What is funnel analysis?

Funnel analysis is a way for businesses to analyze the chain of events that customers traverse on their way to completing a desired goal of the business. For example, say we run an online store. For any user that visits our site, they can also view items, add items to their cart, and purchase items from their cart. In this case, visits, items viewed, items added to cart, and items purchased are all milestones within the chain of events leading up to a successful purchase.

As a business, our primary goal is to maximize the amount of purchases per customer. Funnel analysis can help us understand what factors might be preventing customers from reaching this final step in the process.

The AIDA funnel

Andrea Wang at Amplitude has an excellent explanation of the standard funnel:

The archetypal funnel, known as the AIDA model, has four steps: awareness, interest, desire, and action. Each step is represented by a different user action, depending on your company’s industry.
The goal of a funnel analysis is to identify friction points throughout the customer journey where users are struggling to get to the next stage. Once you recognize these roadblocks, you can experiment with possible solutions and get more users to the finish line.

Thanks Andrea 🫡. The real reason this model is so helpful is that it lets us talk about the key steps in our funnel using standard language to communicate places that could use improvement. For example, consider the following mapping:

Awareness --> site visits: When users know about our product, and we have their attention
Interest --> viewing items: When users start interacting with our product in a meaningful way
Desire --> add items to cart: When users experience the value of our product and are motivated to convert
Action --> purchase product 🎉: When users convert

If we see a good amount of customers viewing items but then observe a large drop-off when adding items to the cart, we can reformulate that as, "Although customers show interest in our products, we observe a large drop-off when it comes to the desire for our products." Thinking about it this way gives a clear interpretation of the intent for each step in our process, which makes it easier to communicate that intent to others — or make changes to our products or marketing to fix the problems.

Building a funnel

In this tutorial, we will use a dataset that was generated to simulate the process of visiting an online store and purchasing products.
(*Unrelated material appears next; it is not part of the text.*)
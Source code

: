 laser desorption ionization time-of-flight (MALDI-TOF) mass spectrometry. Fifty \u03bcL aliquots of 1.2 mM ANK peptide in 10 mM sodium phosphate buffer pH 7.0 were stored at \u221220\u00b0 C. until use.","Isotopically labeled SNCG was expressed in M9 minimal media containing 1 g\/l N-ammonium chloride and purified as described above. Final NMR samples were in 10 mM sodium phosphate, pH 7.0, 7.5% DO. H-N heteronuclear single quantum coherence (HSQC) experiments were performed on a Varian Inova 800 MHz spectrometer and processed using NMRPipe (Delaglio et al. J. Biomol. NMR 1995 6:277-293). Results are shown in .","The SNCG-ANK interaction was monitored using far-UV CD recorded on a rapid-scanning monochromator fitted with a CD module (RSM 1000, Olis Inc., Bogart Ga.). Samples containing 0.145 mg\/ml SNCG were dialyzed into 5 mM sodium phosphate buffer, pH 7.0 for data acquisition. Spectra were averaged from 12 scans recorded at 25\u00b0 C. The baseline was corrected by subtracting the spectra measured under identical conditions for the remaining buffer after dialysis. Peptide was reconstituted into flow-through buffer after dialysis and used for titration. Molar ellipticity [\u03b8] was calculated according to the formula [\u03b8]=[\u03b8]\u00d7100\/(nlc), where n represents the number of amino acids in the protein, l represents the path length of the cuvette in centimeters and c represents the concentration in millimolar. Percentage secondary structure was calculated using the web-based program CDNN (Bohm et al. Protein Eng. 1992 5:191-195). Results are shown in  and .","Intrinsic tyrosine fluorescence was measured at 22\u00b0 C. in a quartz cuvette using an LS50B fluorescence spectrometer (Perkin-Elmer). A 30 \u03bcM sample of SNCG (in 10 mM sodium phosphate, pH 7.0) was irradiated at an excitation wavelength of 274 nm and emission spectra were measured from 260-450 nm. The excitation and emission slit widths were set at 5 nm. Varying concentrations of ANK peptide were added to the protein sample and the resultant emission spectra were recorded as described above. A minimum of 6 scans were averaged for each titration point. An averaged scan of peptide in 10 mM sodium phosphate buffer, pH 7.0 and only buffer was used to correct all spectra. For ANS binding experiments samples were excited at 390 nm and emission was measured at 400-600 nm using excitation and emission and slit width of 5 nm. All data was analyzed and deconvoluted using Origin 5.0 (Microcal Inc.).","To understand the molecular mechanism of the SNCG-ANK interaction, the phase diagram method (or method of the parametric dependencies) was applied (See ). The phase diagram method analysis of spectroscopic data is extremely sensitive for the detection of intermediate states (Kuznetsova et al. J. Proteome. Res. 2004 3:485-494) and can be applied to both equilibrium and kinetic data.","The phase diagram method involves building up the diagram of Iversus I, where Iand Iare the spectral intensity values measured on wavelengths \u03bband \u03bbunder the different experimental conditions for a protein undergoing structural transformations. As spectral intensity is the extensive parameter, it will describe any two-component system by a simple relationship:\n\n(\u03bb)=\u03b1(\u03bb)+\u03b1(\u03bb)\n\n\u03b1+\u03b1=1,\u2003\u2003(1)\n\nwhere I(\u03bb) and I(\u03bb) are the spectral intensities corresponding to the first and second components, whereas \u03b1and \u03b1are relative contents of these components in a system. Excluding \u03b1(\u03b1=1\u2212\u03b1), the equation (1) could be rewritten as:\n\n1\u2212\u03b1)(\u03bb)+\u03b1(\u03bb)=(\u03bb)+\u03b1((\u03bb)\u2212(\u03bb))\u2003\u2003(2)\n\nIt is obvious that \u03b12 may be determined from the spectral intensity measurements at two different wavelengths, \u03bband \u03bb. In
The column that we will pay the most attention to is event_type. This column lets us answer a few key questions:

How many total visits does the store have?
Out of all of the visits, how many customers viewed an item?
Of those items viewed, how many were added_to_cart?
Which customers completed the chain of events and made a purchase?

Here's a snapshot of the data we're working with. You can download it using the download button in the bottom right of this embedded cell to play with the data yourself.

Since we're mainly concerned with the event_type column, let's take a look at the counts of each type of event in this column. This will give us a quick look at how many customers made it through to each step.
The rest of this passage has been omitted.